Hemos vivido siglos impresionados por genios creativos que, en el arte, en la ciencia y en la tecnología, han realizado propuestas nuevas y originales haciendo evolucionar la cultura y la sociedad. Y hemos estudiado durante décadas a esos personajes, intentando desentrañar el origen de su genio, para conocerlo mejor y también para poder aprender de ellos. Sin embargo, la fascinación del ser humano por el talento innato ha empañado siempre una verdad tan obvia como inconveniente, y es que la creatividad no es un talento ni una habilidad, y desde luego no es un rasgo de la personalidad: es simplemente una competencia que se desarrolla con la práctica.
En una abrumadora mayoría de los casos, ni los cuadros que han trascendido el paso del tiempo, ni las novelas que han cruzado fronteras, ni mucho menos la tecnología que hace más fácil nuestras vidas, se han originado de la noche a la mañana.
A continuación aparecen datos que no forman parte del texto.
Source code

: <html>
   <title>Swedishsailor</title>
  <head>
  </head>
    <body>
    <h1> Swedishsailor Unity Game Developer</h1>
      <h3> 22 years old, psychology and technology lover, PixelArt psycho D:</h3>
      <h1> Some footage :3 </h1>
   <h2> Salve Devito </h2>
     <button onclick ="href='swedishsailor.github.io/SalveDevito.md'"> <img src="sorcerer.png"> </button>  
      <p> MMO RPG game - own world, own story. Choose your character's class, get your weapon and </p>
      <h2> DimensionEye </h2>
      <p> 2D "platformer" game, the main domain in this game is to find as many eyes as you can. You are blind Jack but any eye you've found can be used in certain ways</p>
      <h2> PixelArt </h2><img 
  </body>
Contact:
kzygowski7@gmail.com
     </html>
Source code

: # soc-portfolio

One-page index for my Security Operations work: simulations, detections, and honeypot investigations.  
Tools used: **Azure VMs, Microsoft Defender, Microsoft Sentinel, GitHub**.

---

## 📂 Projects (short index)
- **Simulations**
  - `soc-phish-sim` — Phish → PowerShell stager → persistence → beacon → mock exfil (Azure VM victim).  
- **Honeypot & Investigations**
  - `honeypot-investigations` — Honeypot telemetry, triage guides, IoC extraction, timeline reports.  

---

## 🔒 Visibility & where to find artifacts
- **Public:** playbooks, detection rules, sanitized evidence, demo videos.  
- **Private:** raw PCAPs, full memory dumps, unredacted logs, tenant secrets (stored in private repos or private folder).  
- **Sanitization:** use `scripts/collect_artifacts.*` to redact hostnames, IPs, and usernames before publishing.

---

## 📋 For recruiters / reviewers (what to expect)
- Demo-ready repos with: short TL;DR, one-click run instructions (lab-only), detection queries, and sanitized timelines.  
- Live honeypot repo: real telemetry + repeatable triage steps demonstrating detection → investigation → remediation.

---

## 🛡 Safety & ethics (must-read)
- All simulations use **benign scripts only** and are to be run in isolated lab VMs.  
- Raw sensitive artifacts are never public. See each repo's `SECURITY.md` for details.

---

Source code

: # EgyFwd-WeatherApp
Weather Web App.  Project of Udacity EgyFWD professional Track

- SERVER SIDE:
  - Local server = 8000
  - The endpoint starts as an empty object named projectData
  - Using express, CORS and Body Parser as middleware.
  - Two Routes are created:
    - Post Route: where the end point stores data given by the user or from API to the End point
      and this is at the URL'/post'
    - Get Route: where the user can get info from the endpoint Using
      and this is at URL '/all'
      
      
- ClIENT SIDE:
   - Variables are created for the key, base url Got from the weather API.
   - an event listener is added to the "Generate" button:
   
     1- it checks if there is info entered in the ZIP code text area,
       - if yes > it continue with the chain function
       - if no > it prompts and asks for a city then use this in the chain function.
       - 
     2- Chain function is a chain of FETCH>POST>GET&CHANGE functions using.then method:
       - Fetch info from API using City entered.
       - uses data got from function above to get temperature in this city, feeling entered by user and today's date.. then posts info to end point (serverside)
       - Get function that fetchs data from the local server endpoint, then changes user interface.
Y si bien todos tenemos más o menos interiorizados lugares comunes como que el genio es un uno por ciento inspiración y el resto transpiración, que decía Edison, no parece que acabe de cuajar del todo la idea de que para ser original hay que ponerse manos a la obra.
Evidentemente, y como en la mayoría de aspectos de la vida humana, el ingrediente fundamental de esta competencia es actitudinal. Para ser creativo, el componente básico es el deseo de serlo, la idea de que cualquier persona puede ser más creativa si se lo propone.